<<<<

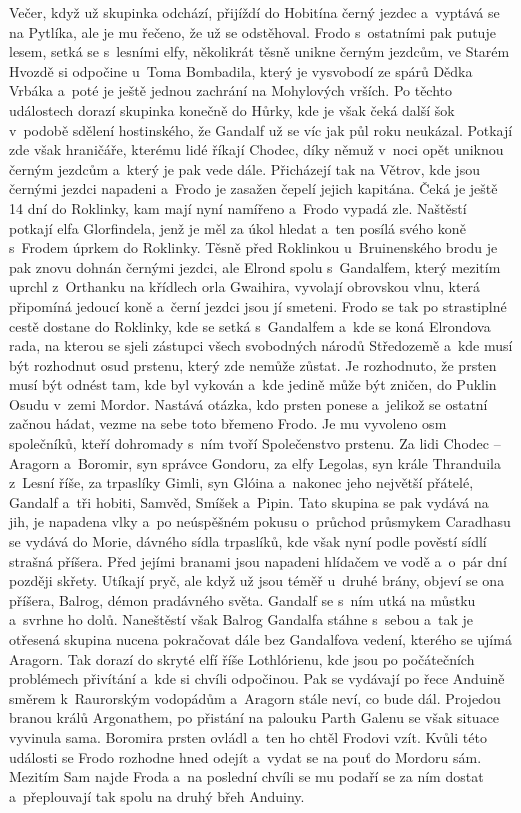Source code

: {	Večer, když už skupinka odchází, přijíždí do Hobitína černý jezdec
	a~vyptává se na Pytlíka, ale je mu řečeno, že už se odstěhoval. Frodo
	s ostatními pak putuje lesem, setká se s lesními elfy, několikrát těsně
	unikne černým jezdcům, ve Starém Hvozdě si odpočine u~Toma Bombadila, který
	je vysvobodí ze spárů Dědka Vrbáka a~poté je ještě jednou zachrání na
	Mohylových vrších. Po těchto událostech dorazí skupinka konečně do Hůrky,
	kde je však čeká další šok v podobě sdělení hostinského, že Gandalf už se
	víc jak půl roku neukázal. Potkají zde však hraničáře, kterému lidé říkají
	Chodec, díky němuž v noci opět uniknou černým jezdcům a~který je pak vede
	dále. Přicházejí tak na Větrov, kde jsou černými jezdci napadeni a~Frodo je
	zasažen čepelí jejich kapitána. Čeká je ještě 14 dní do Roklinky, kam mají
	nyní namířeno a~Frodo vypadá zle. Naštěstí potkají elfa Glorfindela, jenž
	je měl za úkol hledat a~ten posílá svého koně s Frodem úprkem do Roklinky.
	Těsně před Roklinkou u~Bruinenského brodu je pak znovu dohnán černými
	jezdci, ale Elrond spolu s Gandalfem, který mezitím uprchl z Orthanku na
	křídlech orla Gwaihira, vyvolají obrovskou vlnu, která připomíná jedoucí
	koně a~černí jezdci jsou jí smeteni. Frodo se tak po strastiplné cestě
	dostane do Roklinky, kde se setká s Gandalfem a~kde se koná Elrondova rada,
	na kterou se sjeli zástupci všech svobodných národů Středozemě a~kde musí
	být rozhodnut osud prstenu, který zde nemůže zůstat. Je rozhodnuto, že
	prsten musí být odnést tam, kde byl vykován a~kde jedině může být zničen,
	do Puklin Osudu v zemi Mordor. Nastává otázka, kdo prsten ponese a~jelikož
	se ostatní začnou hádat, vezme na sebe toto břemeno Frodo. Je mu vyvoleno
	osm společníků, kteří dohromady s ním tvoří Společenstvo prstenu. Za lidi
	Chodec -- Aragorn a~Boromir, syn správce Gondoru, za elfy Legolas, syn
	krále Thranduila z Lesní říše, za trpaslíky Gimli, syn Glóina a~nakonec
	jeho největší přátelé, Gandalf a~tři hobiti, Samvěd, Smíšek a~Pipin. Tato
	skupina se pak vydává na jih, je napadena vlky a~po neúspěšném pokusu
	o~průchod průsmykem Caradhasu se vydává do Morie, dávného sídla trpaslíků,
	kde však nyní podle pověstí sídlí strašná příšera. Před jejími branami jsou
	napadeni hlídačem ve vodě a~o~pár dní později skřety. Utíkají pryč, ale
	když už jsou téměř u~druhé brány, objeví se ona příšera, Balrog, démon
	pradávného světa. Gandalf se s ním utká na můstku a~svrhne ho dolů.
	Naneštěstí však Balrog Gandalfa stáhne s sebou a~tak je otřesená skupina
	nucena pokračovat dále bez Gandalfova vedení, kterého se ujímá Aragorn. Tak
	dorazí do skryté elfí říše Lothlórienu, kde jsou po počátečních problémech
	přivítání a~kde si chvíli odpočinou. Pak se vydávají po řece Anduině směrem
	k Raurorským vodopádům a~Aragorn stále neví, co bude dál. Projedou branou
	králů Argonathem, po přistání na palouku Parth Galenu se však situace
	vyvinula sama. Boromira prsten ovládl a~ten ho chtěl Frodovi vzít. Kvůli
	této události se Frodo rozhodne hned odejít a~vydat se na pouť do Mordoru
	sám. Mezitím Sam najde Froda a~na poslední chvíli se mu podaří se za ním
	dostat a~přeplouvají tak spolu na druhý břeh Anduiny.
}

>>>>

## Instructions to follow
Every line that contains "skupina" should be copied out of the data.

## Finished exercise
	skupina se pak vydává na jih, je napadena vlky a~po neúspěšném pokusu
	Naneštěstí však Balrog Gandalfa stáhne s sebou a~tak je otřesená skupina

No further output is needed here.